Legislation calling for an end to US support for the near-genocidal Saudi war against the people of Yemen, while winning support in both the House and Senate, was easily quashed by Trump, without sufficient votes in the Senate to override his veto.

Saudi Arabia’s war in Yemen began in 2015 and was waged with the indispensable aid of the Obama administration, which not only pushed through multi-billion-dollar arms deals, but also provided key logistical support from the Pentagon, including the mid-air refueling of Saudi bombers and the deployment of US warships to enforce a blockade aimed at starving the country’s population into submission.

While arms sales during Obama’s second term in office rose to $36 billion a year, once the murderous war in Yemen was handed over to the Trump administration, it climbed to an average of $51 billion a year during his first three years in office.

The declaration of a national emergency one year ago to fast-track arms deals by precluding congressional oversight was justified in the name of countering Iran’s “malign activities” in the Middle East, while falsely casting Yemen’s Houthi rebels as an Iranian “proxy” force.

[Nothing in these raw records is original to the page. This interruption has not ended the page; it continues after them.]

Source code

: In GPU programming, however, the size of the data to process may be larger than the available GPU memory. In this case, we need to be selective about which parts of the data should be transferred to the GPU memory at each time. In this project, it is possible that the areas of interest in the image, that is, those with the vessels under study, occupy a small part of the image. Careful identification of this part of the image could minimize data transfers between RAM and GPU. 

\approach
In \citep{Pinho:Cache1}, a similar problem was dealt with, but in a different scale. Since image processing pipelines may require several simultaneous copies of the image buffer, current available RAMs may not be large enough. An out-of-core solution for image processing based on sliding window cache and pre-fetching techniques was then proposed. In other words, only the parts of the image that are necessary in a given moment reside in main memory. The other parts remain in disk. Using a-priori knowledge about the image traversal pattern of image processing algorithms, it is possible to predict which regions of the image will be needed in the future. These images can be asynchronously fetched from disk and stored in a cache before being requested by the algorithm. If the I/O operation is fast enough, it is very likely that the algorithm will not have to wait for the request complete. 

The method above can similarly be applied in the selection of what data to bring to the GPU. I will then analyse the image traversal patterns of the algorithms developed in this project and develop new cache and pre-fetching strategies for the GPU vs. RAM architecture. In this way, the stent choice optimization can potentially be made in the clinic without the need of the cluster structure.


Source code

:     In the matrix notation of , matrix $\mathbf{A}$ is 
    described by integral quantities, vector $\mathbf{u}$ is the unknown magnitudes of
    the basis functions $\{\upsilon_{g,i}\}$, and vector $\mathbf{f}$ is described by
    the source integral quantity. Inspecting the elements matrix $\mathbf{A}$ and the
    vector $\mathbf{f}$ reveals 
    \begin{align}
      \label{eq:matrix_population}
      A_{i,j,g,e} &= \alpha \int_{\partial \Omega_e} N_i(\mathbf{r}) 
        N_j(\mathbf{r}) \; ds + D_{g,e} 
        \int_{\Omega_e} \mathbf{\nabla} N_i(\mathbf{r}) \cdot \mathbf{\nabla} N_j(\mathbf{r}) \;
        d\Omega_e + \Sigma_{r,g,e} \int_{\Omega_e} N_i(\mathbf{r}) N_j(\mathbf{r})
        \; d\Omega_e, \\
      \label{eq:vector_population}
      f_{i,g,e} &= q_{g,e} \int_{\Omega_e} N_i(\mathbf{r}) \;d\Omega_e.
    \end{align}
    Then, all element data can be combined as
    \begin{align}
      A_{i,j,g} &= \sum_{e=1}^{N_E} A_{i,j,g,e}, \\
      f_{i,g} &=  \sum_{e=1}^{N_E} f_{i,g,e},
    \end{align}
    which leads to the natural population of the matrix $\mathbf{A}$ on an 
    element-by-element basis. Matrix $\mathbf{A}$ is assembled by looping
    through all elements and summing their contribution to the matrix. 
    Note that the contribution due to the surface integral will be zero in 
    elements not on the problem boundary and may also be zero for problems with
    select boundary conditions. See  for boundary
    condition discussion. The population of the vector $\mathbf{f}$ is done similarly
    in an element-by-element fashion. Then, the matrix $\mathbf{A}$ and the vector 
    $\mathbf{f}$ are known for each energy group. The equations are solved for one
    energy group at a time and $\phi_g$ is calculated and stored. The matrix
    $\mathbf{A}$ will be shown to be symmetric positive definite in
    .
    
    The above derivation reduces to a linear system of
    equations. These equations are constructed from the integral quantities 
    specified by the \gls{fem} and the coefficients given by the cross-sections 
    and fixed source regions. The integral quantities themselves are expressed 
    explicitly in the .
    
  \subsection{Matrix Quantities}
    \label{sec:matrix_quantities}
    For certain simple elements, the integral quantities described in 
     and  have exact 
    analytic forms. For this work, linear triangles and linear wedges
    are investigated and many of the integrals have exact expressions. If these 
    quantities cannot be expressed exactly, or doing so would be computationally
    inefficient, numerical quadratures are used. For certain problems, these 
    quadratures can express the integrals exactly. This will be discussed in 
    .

The determination to push through the arms deal at all costs was driven by both the profit interests of massive military contractors such as Raytheon, which has supplied most of the bombs that have killed Yemeni men, women and children, and the determination to strengthen the alliance with Saudi Arabia maintained by successive Republican and Democratic administrations as the centerpiece of an effort to build a common front between the Gulf oil monarchies, Israel and the US to isolate, destabilize and prepare direct military intervention against Iran.

The use of the fabricated “national emergency” to achieve these aims, along with the firing of the State Department inspector general for investigating these actions, lay bare the insoluble connection between the buildup to imperialist war abroad and the systematic dismantling of even the vestiges of democratic forms of rule at home.